2, a large amount of memory sources are saved, item is improved without directly saving reads sequence using secondary hash mapping techniques Mesh product resource benefit；

3, hash index is reset using priori data model, compares the high reads sequence of the frequency of occurrences, speed-up ratio in advance It is right；

4, parallel execution comparison task is compared using multiwire technology, shortens comparison time.

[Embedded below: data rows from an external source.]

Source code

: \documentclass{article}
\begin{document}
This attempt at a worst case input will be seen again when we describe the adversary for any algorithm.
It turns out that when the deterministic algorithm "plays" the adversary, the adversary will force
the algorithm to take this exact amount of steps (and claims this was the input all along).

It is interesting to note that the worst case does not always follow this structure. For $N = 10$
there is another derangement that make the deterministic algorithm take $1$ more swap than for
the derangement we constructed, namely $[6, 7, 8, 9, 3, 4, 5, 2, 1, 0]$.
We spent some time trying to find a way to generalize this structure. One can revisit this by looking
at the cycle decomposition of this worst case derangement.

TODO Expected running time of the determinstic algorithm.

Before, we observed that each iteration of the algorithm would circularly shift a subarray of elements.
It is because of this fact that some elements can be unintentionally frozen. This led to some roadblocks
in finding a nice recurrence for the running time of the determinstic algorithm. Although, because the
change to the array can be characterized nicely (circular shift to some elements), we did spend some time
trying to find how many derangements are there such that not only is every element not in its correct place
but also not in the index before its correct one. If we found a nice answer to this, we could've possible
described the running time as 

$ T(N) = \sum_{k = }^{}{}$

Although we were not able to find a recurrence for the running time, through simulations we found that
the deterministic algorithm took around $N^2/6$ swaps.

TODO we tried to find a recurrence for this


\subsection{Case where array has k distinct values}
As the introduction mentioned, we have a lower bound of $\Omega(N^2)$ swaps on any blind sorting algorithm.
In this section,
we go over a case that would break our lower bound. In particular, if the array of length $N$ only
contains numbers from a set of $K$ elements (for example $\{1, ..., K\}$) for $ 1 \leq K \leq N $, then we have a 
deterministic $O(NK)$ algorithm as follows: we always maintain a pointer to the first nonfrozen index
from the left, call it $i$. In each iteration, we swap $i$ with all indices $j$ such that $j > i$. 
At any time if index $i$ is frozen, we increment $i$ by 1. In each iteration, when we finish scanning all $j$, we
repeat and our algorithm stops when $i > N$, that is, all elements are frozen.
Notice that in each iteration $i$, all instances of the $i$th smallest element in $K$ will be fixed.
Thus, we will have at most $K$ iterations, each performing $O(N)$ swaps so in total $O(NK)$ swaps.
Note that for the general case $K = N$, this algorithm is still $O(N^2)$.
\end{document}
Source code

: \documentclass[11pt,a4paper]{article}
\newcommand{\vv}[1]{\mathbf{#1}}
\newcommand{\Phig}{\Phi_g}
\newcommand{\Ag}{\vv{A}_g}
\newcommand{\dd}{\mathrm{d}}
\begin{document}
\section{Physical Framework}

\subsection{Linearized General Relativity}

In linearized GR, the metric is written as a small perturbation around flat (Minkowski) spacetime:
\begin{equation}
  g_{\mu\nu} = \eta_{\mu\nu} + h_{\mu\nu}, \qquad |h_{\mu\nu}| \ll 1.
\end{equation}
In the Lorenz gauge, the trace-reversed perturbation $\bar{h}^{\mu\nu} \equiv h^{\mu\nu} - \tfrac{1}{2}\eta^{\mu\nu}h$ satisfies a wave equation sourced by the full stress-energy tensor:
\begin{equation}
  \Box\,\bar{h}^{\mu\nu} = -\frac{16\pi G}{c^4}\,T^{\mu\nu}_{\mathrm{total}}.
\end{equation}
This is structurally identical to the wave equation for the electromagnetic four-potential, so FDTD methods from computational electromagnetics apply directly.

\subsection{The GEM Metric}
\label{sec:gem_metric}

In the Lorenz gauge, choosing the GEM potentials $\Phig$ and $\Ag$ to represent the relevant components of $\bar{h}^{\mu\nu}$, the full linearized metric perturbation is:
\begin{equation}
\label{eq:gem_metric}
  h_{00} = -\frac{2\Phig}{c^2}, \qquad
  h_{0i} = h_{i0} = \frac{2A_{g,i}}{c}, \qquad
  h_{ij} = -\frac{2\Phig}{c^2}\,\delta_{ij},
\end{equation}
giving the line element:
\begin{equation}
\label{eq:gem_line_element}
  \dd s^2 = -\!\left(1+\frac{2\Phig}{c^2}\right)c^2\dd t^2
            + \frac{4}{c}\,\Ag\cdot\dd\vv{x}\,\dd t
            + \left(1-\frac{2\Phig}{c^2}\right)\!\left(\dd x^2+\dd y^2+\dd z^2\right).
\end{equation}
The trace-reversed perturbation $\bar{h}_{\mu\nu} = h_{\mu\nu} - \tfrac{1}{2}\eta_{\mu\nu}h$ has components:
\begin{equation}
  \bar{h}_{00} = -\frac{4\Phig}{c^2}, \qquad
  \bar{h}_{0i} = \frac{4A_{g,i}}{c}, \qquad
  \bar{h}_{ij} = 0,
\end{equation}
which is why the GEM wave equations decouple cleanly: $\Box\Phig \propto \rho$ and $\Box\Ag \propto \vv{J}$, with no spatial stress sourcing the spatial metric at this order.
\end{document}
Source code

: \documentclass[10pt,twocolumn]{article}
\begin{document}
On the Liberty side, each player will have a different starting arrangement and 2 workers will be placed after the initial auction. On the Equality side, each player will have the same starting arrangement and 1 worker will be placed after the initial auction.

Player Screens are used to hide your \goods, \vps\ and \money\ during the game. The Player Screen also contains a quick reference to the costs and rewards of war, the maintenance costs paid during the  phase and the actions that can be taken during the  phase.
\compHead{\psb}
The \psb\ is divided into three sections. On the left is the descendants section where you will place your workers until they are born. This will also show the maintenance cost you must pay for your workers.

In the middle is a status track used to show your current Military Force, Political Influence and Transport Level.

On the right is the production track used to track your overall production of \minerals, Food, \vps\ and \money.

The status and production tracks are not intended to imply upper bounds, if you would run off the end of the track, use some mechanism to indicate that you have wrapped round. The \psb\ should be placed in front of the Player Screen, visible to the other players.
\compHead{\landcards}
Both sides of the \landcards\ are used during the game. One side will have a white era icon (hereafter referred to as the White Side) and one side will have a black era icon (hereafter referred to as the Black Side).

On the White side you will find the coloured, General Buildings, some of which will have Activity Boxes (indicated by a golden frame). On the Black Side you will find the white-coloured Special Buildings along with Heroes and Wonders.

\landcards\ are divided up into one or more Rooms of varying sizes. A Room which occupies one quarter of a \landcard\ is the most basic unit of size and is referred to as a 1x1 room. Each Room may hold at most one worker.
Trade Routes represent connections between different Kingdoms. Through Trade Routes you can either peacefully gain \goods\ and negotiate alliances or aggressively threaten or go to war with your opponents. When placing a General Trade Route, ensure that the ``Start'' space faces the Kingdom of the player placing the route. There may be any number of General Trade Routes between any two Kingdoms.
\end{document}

Detailed description of the invention

Fig. 1 is the flow diagram for two generations of the invention short one embodiment of sequence quick comparison analysis method being sequenced；

Fig. 2 is the time performance figure for the XDDHash algorithm that the present invention is used to do a hash Function Mapping；

Fig. 3 is the amount of collisions performance map for the XDDHash algorithm that the present invention is used to do a hash Function Mapping；

Fig. 4 is the time performance figure for the MWFHash algorithm that the present invention is used to do secondary hash Function Mapping；

Fig. 5 is the amount of collisions performance map for the MWFHash algorithm that the present invention is used to do secondary hash Function Mapping；

Fig. 6 is the load factor for the hash table that the present invention constructs and the relational graph of average detection times；

Fig. 7 is the method for the present invention after being designed to software program product, compares the data volume of sample and spends time taking pass System's figure；

Fig. 8 is the structural schematic diagram for two generations of the invention short one embodiment of sequence quick comparison analytical equipment being sequenced.

Specific embodiment

In order to make the object, technical scheme and advantages of the embodiment of the invention clearer, below in conjunction with the embodiment of the present invention In attached drawing, technical solution in the embodiment of the present invention is explicitly described, it is clear that described embodiment is the present invention A part of the embodiment, instead of all the embodiments.Based on the embodiments of the present invention, those of ordinary skill in the art are not having Every other embodiment obtained under the premise of creative work is made, shall fall within the protection scope of the present invention.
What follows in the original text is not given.